Directed by: Rick Jacobson
Screenplay: Alex Simon
Starring: C. Thomas Howell, Stacey Travis, Jonathan Fuller & John Beck

This Roger Corman cheapie certainly packs in a lot of fisticuffs, excessive gunplay and on-the-run action over its relatively brisk running time. The budget may be slim, the sets limited and the action often over-the-top but with its slight sci-fi vibe and good ole C. Thomas Howell giving an energetic performance, Suspect Device is a fun, late night action quickie. Howell seems to have a the perfect life: cushy job, a set of nice friends (who love to play poker with him) and a big boobed blonde wife he gets to bed at the beginning of the film. But he keeps having weird blackouts/dreams where everybody he knows and works with is slain in a bevy of gunfire. One of these dreams/premonitions soon comes true as after one particular blackout, Howell wakes up to find his whole office dead, CCTV footage showing he was the culprit and soon he is on the run with sexy Stacey Travis trying to figure out what is going on, why nobody knows him anymore, who the gun-toting assailants are following him at every step and up to his neck in more gunfights than Chow Yun-Fat in a John Woo movie.

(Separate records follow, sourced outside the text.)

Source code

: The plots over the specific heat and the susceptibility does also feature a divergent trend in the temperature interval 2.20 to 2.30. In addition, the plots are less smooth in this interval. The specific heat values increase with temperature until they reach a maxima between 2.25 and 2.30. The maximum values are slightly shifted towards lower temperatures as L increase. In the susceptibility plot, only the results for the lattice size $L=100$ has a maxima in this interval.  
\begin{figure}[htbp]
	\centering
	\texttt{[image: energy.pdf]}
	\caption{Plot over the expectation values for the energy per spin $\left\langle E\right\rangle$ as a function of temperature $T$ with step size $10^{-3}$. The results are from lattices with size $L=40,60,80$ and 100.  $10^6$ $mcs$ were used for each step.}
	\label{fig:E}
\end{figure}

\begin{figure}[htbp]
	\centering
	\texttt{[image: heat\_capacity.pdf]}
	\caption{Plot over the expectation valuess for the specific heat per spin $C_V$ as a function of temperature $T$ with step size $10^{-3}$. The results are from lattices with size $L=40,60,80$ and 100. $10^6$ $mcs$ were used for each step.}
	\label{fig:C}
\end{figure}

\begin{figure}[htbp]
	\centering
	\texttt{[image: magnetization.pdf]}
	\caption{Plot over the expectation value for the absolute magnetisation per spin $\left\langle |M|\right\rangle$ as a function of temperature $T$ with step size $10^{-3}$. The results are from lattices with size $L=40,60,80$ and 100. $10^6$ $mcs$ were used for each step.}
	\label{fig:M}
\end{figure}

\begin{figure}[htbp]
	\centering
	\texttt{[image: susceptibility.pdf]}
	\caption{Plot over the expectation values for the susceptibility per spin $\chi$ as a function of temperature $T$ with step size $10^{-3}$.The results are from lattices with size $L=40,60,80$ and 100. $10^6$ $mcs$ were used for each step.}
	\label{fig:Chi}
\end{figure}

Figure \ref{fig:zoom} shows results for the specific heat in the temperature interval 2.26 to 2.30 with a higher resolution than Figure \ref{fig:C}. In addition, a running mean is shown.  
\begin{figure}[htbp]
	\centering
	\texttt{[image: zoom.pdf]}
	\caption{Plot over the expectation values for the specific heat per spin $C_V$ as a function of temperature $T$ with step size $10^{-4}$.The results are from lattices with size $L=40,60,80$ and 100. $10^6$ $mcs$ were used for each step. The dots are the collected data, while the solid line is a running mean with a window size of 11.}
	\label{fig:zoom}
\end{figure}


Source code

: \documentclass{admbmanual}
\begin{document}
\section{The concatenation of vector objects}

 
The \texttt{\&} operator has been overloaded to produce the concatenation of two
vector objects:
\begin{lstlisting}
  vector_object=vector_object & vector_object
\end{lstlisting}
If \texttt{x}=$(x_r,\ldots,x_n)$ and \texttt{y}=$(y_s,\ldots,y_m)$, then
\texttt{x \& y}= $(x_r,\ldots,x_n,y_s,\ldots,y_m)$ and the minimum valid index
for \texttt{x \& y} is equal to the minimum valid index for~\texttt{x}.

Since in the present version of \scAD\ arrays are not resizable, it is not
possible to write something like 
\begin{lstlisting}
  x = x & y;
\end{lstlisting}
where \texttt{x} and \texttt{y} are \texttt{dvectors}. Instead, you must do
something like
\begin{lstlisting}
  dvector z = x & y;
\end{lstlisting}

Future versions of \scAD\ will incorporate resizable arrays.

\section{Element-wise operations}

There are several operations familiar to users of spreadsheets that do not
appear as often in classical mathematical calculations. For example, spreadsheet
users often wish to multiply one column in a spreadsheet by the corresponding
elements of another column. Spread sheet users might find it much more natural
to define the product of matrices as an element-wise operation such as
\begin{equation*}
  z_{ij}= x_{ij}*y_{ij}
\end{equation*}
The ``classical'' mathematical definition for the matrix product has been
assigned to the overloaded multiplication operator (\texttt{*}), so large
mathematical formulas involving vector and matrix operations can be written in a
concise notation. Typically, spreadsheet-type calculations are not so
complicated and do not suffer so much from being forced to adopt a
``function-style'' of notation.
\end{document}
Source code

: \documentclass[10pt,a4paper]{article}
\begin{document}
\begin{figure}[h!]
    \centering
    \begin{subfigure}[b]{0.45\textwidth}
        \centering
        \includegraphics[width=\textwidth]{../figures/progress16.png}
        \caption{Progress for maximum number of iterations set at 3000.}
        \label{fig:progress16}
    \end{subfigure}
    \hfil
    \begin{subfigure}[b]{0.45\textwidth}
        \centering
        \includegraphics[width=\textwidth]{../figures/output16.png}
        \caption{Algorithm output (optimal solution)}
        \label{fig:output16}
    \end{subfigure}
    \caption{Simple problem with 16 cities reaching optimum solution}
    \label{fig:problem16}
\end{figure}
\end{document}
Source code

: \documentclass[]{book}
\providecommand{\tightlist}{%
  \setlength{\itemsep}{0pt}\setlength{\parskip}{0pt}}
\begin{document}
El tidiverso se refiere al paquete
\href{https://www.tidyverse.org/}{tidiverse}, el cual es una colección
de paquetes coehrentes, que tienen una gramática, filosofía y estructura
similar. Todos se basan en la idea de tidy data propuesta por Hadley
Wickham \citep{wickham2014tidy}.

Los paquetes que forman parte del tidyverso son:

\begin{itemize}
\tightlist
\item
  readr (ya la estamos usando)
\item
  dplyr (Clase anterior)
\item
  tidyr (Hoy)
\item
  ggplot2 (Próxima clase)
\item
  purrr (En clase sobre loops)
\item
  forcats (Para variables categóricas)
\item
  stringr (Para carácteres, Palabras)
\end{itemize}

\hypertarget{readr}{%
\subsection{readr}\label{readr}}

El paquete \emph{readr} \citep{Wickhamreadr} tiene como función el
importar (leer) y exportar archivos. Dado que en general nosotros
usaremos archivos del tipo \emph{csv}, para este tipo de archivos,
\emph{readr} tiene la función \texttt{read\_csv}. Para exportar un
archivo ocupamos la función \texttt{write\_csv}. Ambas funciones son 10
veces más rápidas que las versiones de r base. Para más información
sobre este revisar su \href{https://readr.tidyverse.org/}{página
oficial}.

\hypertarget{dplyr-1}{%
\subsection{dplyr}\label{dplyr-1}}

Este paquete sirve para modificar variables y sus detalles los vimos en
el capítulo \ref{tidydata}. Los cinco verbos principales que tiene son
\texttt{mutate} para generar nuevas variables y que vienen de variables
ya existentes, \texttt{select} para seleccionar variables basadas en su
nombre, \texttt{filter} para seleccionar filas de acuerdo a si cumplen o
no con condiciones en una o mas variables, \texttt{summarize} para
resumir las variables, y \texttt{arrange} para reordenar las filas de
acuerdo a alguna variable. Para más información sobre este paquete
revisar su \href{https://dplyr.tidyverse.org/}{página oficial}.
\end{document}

While the revelation of what is really going on is no great shakes and pretty predictable, Suspect Device makes up for this, and its distinct lack of budget, with a fast pace, lots of gun blazing action, some actual decent acting for this kind of flick and a groovy ending that makes you realize that, yeah, this film was a pretty fun ride. Howell certainly gives it his all despite the fact all he is asked to do is look confused, paranoid and shoot and fight lots of expendable extras. The paranoid slant is jettisoned far too quickly in favour of lots of shoot-outs: where nobody can hit Howell, despite being only a few feet in front of him, and he’s a crack-shot who guns down everybody in squibtastic fashion. The gunfights do get a little repetitive but there is plenty of fist fighting come the finale when Howell has to take on a couple of super soldier type dudes.

B-movie stalwarts Jonathan Fuller (Pit and the Pendulum) and John Beck (Project Viper) make for fun bad guys and the acting isn’t too shabby for this kind of low budget flick. Cheap it may be (with its fair share of continuity gaffs and “What the..” moments) but this is action packed fun from the Roger Corman stable. Plus, the neat little twist at the end makes me wish they had made a sequel!